1 sierpnia 2019 r.

 

Dzisiaj post będzie troszeczkę inny. Nie będzie zamku, bram, parków czy posągów. Tym razem tylko o mieście, a konkretnie o dzielnicach Dotombori i Shinsaibashi w Osace. 

Założone w planie wycieczki trochę mi nie wyszły ze względu na samopoczucie i odległość, więc postanowiłam jeszcze raz poeksplorować tętniące życiem centrum. Wydawałoby się, że po kilku razach nie ma tam już nic nowego do odkrycia, ale takie myślenie jest dużym błędem. Wystarczyło skręcić w inną uliczkę, żeby odnaleźć kawałek nowego świata. Nigdy się nie spodziewałam, że w przestrzeni o szerokości około może pół metra znajdę bardzo klimatyczne malunki i mini kapliczkę z wróżbami. Takie rzeczy się pomija zwykle wzrokiem, bo nikną otoczeniu wysokich, potężnych zabudowań, dosłownie każdy omijał wejście.

Pomiędzy straganami, sklepami, barami i klubami znalazło się też miejsce modlitw. Mnich odprawiał ceremonię zaraz obok gwarnej ulicy, którą przepełniały zapachy jedzenia, rozmowy i śmiechy, co było dość niezwykłe w moim odczuciu. Natrafiłam też na kolejny chram. Trochę inny od poprzednich, bo figury były całe porośnięte roślinnością, a rytuał się rozpoczynało od polania ich wodą. 

Parę ulic dalej znalazłam z kolei swoje niebo - wyprzedaż mang. Przed sklepem stały regały wypełnione komiksami po brzegi, w cenie stu jenów (ok. 3,50zł) za sztukę lub dwustu za trzy sztuki. Musiałam wziąć głęboki oddech i przypomnieć sobie, że jeść i pić trzeba, walizka może mieć określoną wagę, a wysyłka jest droga. Nie kupiłam wcale aż tak dużo. Tym razem. Sam sklep w środku też robił wrażenie - mang było jeszcze więcej, były też figurki i inne akcesoria powiązane z japońskimi animacjami. Cztery piętra totalnego szaleństwa. 
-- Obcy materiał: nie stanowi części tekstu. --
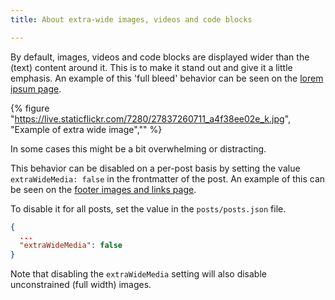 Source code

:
 ```yaml
---
title: About extra-wide images, videos and code blocks

---
```


By default, images, videos and code blocks are displayed wider than the (text) content around it.  This is to make it stand out and give it a little emphasis. An example of this 'full bleed' behavior can be seen on the [lorem ipsum page](./customary-lorem-ipsum.md).  


{% figure "https://live.staticflickr.com/7280/27837260711_a4f38ee02e_k.jpg", "Example of extra wide image","" %}


In some cases this might be a bit overwhelming or distracting.  

This behavior can be disabled on a per-post basis by setting the value `extraWideMedia: false` in the frontmatter of the post. An example of this can be seen on the [footer images and links page](./2022-01-05-set-footer-links.md).  



To disable it for all posts, set the value in the `posts/posts.json` file. 

```json
{
  ...
  "extraWideMedia": false
}

```


Note that disabling the `extraWideMedia` setting will also disable unconstrained (full width) images.  
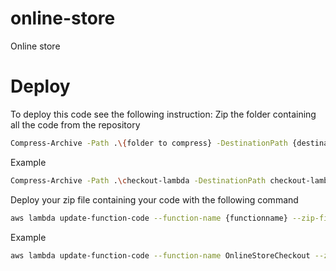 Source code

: # online-store
Online store

# Deploy
To deploy this code see the following instruction: 
Zip the folder containing all the code from the repository 
```bash
Compress-Archive -Path .\{folder to compress} -DestinationPath {destination name}.zip
```
Example
```bash
Compress-Archive -Path .\checkout-lambda -DestinationPath checkout-lambda.zip
```
Deploy your zip file containing your code with the following command
```bash
aws lambda update-function-code --function-name {functionname} --zip-file fileb://{zipfilename}
```
Example
```bash
aws lambda update-function-code --function-name OnlineStoreCheckout --zip-file fileb://checkout-lambda.zip
```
Po wrażeniach przyszła pora na słynny sernikowy deser. O naleśnikowym wyglądzie, puchaty, gibał się, jak galaretka, a do tego był przepyszny. Uwaga - z rodzynkami! W trakcie spożywania go na ławce przy rzece z figury ośmiornicy na ścianie zaczęła lecieć przeróbka piosenki o takoyaki, a do tego oko rzeczonej wyżej ośmiornicy robiło za kulę dyskotekową. Opanowanie śmiechu trochę mi zajęło. 

Na moście jakiś chłopak z Chin dawał popis swoich umiejętności wokalnych. Narobił mi tym straszną ochotę na rozruszanie strun głosowych, więc następnym przystankiem był bar karaoke. Drunken Clam - polecam, prowadzony przez bodajże Brytyjczyka, ma wspaniałą atmosferę, a zabawa jest przednia. Odwiedzający są w zasadzie jak starzy znajomi, zagadają, pośmieją się, wspólnie pofałszują. Przy następnej wizycie w Osace na pewno tam zajrzę!

Spotkałam się z wieloma opiniami, że w Osace nie warto siedzieć dłużej niż jeden dzień, że nie ma tu nic do roboty i jest nudno - absolutnie się nie zgadzam! Zajęć jest mnóstwo, można nawet w środku nocy kupić ubrania, bo niektóre sklepy są wtedy otwarte. Mnie wciąż jest mało i chętnie zostałabym tu dłużej. Nie ma co się zniechęcać, polecam się po prostu którego razu, najlepiej wieczorem, zgubić.